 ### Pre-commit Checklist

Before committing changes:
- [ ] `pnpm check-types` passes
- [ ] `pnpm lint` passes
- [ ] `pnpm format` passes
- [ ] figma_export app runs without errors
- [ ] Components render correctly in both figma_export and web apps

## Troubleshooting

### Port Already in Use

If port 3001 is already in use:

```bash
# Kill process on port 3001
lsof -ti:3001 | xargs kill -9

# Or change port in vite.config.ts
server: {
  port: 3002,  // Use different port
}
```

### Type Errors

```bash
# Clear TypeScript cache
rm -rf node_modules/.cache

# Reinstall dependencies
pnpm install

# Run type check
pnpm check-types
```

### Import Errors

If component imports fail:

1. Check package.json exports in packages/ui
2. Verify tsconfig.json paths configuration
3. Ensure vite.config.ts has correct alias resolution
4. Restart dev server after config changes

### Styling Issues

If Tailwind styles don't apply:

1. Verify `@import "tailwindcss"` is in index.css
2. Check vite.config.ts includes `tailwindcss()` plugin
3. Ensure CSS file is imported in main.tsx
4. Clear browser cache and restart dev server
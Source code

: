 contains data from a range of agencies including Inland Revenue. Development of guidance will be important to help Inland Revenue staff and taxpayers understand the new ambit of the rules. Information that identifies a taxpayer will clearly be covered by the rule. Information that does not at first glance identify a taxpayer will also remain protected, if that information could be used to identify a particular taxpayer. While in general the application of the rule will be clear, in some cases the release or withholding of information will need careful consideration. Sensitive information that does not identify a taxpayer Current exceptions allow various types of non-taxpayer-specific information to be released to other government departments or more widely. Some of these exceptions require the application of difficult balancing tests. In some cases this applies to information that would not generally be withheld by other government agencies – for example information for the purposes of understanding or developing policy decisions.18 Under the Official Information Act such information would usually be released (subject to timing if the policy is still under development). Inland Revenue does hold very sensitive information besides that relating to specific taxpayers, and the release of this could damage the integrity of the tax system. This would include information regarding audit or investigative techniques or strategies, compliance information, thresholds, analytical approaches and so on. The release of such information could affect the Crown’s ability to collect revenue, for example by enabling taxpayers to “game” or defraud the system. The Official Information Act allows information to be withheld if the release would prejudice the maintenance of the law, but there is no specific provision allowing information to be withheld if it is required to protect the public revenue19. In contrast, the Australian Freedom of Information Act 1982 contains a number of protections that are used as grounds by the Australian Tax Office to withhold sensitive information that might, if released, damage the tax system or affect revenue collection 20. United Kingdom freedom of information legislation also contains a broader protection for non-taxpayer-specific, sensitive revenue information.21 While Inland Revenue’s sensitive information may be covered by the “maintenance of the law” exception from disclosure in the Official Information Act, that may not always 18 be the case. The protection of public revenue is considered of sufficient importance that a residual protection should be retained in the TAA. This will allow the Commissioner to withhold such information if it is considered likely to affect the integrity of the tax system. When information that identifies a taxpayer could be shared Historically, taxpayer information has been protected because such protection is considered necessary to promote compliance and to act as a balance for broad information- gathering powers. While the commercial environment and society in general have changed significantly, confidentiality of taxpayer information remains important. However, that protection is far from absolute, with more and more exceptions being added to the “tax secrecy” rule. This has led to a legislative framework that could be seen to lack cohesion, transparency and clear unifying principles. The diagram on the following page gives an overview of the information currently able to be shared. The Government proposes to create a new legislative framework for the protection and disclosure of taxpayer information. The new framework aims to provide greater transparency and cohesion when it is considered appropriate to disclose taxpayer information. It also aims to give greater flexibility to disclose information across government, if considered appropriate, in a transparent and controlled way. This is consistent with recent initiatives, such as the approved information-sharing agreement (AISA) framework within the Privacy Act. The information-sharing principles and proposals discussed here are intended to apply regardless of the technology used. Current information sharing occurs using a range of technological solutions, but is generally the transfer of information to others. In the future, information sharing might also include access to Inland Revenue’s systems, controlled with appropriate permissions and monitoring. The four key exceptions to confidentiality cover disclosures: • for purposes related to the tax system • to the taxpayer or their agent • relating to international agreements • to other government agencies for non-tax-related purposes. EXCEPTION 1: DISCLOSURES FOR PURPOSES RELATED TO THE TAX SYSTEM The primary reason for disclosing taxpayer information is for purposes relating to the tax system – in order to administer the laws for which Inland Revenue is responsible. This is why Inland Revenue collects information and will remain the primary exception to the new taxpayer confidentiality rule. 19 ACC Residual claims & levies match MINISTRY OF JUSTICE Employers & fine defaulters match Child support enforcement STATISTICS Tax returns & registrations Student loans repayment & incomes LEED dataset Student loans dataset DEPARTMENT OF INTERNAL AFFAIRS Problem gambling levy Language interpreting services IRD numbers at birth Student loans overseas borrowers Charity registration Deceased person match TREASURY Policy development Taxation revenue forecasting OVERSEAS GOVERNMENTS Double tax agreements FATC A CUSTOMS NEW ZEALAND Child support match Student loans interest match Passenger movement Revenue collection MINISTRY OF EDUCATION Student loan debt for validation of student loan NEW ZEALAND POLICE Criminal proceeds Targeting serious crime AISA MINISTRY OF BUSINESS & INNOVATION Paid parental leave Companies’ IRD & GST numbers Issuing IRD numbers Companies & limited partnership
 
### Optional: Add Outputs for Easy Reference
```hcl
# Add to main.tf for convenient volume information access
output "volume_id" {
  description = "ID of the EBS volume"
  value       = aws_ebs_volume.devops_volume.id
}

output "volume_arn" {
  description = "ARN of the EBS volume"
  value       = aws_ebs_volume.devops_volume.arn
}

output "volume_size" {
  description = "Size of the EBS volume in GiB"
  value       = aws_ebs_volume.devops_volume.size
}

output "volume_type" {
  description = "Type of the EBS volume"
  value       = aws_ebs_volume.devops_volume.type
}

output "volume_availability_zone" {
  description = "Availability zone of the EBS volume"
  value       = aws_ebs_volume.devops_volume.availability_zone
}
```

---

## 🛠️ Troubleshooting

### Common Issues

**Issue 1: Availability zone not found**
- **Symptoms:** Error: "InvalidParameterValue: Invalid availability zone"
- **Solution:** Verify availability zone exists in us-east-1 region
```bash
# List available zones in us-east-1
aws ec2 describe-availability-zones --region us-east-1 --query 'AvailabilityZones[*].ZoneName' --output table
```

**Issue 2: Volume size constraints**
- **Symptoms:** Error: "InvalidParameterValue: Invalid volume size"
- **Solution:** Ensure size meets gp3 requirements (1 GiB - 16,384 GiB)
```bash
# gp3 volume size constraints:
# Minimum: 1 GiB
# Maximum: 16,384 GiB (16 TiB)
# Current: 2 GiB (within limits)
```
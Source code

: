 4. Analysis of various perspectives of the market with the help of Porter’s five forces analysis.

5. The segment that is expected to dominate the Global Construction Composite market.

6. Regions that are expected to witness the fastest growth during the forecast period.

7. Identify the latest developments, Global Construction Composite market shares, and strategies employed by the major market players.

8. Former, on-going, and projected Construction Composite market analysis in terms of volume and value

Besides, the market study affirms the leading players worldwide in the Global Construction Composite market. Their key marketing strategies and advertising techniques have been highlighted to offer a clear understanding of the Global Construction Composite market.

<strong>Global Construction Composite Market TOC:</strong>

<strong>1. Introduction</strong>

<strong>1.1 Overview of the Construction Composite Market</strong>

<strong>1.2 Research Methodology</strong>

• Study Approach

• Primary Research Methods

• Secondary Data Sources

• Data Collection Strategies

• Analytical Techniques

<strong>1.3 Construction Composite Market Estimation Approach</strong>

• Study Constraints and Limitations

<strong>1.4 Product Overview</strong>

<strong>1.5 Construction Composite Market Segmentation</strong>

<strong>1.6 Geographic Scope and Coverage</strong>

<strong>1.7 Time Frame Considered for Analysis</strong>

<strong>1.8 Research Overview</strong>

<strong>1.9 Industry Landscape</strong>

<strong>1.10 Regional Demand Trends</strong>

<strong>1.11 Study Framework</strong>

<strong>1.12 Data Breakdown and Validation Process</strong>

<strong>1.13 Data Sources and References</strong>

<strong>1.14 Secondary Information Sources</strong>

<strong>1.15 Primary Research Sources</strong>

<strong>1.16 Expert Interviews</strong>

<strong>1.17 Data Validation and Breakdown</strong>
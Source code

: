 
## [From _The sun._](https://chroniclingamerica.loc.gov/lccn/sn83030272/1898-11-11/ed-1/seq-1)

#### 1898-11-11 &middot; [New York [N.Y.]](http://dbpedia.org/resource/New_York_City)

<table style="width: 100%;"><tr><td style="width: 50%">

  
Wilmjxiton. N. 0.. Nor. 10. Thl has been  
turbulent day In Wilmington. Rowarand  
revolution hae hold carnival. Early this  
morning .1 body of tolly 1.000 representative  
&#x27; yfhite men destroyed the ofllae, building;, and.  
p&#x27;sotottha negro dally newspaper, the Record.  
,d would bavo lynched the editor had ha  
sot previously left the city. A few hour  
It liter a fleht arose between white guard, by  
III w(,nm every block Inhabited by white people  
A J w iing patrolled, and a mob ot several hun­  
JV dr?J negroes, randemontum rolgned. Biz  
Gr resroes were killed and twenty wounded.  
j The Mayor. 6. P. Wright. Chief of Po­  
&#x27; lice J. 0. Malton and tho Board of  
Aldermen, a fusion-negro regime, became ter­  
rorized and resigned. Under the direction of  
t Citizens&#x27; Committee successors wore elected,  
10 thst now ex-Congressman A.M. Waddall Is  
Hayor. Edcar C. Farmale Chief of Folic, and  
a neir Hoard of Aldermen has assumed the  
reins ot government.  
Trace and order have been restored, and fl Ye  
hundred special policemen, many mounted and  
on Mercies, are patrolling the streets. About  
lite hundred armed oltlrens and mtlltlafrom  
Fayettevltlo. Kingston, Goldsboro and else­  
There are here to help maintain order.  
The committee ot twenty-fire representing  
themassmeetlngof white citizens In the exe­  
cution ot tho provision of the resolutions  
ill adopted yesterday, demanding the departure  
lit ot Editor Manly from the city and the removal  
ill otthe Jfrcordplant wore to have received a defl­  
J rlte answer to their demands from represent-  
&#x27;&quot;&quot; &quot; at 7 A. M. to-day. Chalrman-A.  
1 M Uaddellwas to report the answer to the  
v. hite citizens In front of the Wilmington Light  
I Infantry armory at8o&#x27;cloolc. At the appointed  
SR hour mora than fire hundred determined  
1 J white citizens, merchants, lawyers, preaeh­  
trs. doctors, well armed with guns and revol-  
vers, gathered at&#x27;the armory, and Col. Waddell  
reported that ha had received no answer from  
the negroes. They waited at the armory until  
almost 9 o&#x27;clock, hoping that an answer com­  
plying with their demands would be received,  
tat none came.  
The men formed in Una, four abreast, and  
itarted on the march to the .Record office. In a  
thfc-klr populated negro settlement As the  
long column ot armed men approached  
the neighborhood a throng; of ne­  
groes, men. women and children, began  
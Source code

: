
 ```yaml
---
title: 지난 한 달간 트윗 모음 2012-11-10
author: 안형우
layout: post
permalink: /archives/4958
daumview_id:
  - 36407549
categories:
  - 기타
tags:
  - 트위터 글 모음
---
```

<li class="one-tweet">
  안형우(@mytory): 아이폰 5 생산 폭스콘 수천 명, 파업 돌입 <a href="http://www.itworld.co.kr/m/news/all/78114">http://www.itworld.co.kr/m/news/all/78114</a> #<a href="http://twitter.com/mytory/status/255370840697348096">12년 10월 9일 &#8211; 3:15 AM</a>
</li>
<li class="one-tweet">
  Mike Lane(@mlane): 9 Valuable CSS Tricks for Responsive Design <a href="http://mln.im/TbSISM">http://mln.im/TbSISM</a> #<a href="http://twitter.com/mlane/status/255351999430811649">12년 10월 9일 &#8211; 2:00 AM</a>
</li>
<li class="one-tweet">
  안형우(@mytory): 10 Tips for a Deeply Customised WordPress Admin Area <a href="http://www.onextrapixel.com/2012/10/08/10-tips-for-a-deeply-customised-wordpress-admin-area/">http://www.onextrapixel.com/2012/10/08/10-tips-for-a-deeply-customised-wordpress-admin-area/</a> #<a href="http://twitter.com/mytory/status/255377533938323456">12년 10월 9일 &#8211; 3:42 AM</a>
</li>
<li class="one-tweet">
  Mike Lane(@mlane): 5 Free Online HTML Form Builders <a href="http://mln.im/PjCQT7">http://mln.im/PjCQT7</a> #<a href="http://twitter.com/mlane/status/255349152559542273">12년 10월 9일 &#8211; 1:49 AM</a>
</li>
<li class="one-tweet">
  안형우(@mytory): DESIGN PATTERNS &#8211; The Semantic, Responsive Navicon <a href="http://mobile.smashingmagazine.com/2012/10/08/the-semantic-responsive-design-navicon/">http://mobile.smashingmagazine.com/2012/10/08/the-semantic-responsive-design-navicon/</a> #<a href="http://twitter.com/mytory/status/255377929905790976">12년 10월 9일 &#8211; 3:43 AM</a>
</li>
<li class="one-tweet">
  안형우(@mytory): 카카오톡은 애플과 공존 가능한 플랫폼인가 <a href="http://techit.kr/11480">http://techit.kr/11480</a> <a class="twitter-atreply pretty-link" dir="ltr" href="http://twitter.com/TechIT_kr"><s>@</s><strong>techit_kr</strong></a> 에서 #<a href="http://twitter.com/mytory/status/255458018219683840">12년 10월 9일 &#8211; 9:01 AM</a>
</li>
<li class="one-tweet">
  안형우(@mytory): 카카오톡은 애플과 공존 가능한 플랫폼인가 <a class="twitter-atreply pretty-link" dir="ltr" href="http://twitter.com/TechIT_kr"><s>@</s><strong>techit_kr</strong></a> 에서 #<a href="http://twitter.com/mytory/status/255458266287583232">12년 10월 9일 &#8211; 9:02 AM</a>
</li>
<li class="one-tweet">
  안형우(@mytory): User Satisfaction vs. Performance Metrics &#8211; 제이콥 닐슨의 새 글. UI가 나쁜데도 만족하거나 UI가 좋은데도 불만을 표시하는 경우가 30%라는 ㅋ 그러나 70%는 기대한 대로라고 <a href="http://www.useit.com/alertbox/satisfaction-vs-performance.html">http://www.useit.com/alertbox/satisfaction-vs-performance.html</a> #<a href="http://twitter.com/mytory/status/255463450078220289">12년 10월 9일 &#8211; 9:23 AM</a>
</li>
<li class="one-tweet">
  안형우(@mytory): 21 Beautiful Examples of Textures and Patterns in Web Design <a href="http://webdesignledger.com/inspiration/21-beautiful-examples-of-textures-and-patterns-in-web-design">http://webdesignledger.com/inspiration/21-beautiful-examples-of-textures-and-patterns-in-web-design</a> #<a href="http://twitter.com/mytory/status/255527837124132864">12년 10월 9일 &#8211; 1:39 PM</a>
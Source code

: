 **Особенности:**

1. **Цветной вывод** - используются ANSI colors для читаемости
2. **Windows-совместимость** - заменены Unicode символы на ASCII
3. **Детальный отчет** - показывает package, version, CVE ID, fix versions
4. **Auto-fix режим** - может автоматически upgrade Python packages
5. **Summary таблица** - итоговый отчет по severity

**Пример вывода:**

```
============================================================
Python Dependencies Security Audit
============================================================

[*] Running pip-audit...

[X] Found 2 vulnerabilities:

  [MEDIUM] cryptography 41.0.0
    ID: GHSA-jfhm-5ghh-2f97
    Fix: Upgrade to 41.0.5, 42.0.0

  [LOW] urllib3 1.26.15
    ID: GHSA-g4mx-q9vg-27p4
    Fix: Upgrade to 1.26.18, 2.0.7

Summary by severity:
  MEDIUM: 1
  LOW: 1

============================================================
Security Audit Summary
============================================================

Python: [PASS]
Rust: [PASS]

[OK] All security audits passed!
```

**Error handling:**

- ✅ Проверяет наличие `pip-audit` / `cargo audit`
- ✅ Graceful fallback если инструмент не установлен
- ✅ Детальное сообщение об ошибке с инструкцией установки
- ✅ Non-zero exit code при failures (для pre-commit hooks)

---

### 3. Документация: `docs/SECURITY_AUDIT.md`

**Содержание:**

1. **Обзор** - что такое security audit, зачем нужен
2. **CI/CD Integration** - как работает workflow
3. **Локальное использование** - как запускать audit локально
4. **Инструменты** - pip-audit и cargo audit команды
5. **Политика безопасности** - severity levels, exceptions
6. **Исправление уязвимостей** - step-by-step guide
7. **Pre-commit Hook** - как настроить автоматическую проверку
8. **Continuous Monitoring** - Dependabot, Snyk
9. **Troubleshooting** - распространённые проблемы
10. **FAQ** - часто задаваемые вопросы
- - - - -
Write only the number of lines in the listing that hold the word "Symptoms".

**YOUR RESPONSE**: 2